AVAILABLE DATA Block Start

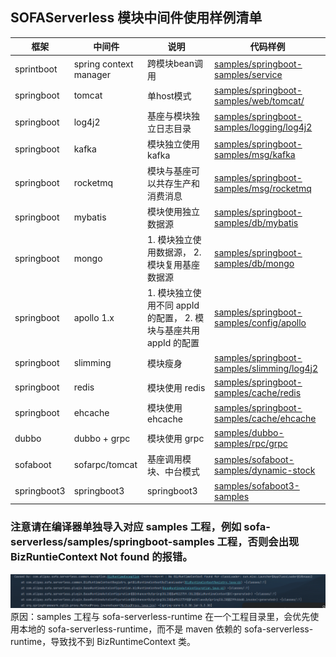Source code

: ## SOFAServerless 模块中间件使用样例清单

| 框架          | 中间件                    | 说明                                          | 代码样例                                                                                                                                              |
|-------------|------------------------|---------------------------------------------|---------------------------------------------------------------------------------------------------------------------------------------------------|
| sprintboot  | spring context manager | 跨模块bean调用                                   | [samples/springboot-samples/service](https://github.com/sofastack/sofa-serverless/tree/master/samples/springboot-samples/service)                 |  
| springboot  | tomcat                 | 单host模式                                     | [samples/springboot-samples/web/tomcat/](https://github.com/sofastack-guides/springboot-samples/tree/master/samples/web/tomcat)                   | 
| springboot  | log4j2                 | 基座与模块独立日志目录                                 | [samples/springboot-samples/logging/log4j2](https://github.com/sofastack/sofa-serverless/tree/master/samples/springboot-samples/logging/log4j2)   |
| springboot  | kafka                  | 模块独立使用 kafka                                | [samples/springboot-samples/msg/kafka](https://github.com/sofastack/sofa-serverless/tree/master/samples/springboot-samples/msg/kafka/)            |
| springboot  | rocketmq               | 模块与基座可以共存生产和消费消息                            | [samples/springboot-samples/msg/rocketmq](https://github.com/sofastack/sofa-serverless/tree/master/samples/springboot-samples/msg/rocketmq/)      |
| springboot  | mybatis                | 模块使用独立数据源                                   | [samples/springboot-samples/db/mybatis](https://github.com/sofastack/sofa-serverless/tree/master/samples/springboot-samples/db/mybatis)           |
| springboot  | mongo                  | 1. 模块独立使用数据源， 2. 模块复用基座数据源                  | [samples/springboot-samples/db/mongo](https://github.com/sofastack/sofa-serverless/tree/master/samples/springboot-samples/db/mongo)               |
| springboot  | apollo 1.x             | 1. 模块独立使用不同 appId 的配置， 2. 模块与基座共用 appId 的配置 | [samples/springboot-samples/config/apollo](https://github.com/sofastack/sofa-serverless/tree/master/samples/springboot-samples/config/apollo)     |
| springboot  | slimming               | 模块瘦身                                        | [samples/springboot-samples/slimming/log4j2](https://github.com/sofastack/sofa-serverless/tree/master/samples/springboot-samples/slimming/log4j2) |
| springboot  | redis                  | 模块使用 redis                                  | [samples/springboot-samples/cache/redis](https://github.com/sofastack/sofa-serverless/tree/master/samples/springboot-samples/cache/redis)         |
| springboot  | ehcache                | 模块使用 ehcache                                | [samples/springboot-samples/cache/ehcache](https://github.com/sofastack/sofa-serverless/tree/master/samples/springboot-samples/cache/ehcache)     |
| dubbo       | dubbo + grpc           | 模块使用 grpc                                   | [samples/dubbo-samples/rpc/grpc](https://github.com/sofastack/sofa-serverless/tree/master/samples/dubbo-samples/rpc/grpc)                         |
| sofaboot    | sofarpc/tomcat         | 基座调用模块、中台模式                                 | [samples/sofaboot-samples/dynamic-stock](https://github.com/sofastack/sofa-serverless/tree/master/samples/sofaboot-samples/dynamic-stock)         | 
| springboot3 | springboot3            | springboot3                                 | [samples/sofaboot3-samples](https://github.com/sofastack/sofa-serverless/tree/master/samples/sofaboot3-samples)                                   |       |
### 注意请在编译器单独导入对应 samples 工程，例如 sofa-serverless/samples/springboot-samples 工程，否则会出现 BizRuntieContext Not found 的报错。
![biz runtime context not found](bizruntimecontext_not_found.png)
原因：samples 工程与 sofa-serverless-runtime 在一个工程目录里，会优先使用本地的 sofa-serverless-runtime，而不是 maven 依赖的 sofa-serverless-runtime，导致找不到 BizRuntimeContext 类。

AVAILABLE DATA Block End

#### WORK TO COMPLETE:
Whenever the word "runtime" occurs in a line of the records, that line counts once; state the total alone.

#### THE COMPLETED TASK:
2